A German film based on a novel by Todd Strasser. In turn, the novel is based on a real life high school classroom project that occurred in 1969 Palo Alto, California. From what I understand, the project spiraled out of control and unexpectedly spawned the seeds of fascism–good demonstration, but bummer of a result. The the teacher (Ben Ross) and two of his students attended the screening at SIFF to answer audience questions and talk about their experiences. I heard a rumor that this film does not yet have a U.S. distributor, but that would be a shame.
An unidentified mental illness plagues a small town troop of child actors. Elle Fanning’s character Phoebe is definitely obsessive compulsive, that’s a fact everyone can agree on. But is she right for the part of Alice in the school play? Some of the characters in this film are a bit one-dimensional, but the script plays to a satisfying conclusion and tackles several social issues along the way.
An aging, selfless shipyard worker decides to switch careers, though not entirely by choice. His dream is to create a floating restaurant. Maybe the dream is more for his friends and family than for himself. This is the story of couscous and fish, and a dinner party gone terribly wrong. What I found most interesting about this film was the enormous volume of dialog between its characters. All of the scenes are shot as complete, real-time sequences–encounters between individuals are filmed from beginning to end, not merely snapshots. Maybe that doesn’t make sense, but see the movie and you’ll understand.
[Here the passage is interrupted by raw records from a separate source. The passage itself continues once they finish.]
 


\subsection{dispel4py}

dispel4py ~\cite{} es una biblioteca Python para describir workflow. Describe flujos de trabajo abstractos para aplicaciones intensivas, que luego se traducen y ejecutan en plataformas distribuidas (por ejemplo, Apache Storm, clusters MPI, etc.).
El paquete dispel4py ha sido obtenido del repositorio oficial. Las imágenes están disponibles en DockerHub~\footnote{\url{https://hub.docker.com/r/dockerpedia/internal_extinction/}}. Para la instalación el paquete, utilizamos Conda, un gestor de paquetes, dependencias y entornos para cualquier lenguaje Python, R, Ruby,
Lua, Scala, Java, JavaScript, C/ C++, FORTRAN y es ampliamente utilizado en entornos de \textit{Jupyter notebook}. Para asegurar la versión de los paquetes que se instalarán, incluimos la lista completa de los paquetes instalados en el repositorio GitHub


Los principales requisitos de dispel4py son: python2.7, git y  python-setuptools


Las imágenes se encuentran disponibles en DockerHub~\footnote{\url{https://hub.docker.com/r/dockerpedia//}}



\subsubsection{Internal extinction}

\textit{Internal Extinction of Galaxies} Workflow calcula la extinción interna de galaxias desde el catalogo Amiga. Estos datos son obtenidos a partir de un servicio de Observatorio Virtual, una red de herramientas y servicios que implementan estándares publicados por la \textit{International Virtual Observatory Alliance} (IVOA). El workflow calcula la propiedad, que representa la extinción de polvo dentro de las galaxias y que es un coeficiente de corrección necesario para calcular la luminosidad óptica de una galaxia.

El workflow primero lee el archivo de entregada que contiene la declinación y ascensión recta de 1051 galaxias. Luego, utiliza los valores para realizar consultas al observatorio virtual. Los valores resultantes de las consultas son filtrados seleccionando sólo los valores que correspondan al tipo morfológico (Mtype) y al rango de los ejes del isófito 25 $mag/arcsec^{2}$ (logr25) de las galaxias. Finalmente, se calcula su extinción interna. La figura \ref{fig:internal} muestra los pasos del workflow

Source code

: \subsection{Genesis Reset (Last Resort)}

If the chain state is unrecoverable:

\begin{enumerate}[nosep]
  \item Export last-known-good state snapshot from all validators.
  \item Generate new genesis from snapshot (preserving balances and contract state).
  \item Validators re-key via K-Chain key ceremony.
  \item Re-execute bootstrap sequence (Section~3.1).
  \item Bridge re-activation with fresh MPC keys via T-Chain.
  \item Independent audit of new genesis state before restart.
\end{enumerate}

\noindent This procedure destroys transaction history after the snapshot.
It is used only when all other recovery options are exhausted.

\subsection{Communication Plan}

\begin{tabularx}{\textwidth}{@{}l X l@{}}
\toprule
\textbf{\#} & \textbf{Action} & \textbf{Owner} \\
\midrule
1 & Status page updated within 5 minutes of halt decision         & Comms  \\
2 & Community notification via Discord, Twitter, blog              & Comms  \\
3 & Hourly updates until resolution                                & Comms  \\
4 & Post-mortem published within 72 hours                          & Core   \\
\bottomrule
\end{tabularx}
This reminded me a little of Nikita, Luc Besson’s 1990 film. But the protagonist in Giuseppe Tornatore’s most recent movie isn’t an assassin…for the most part. This is the story of a Ukrainian woman who moves to Italy, trying to escape her sordid past and tracking down something she once lost. To do so, she will have to masquerade as someone she’s not and gain the trust of her new employers by whatever means necessary.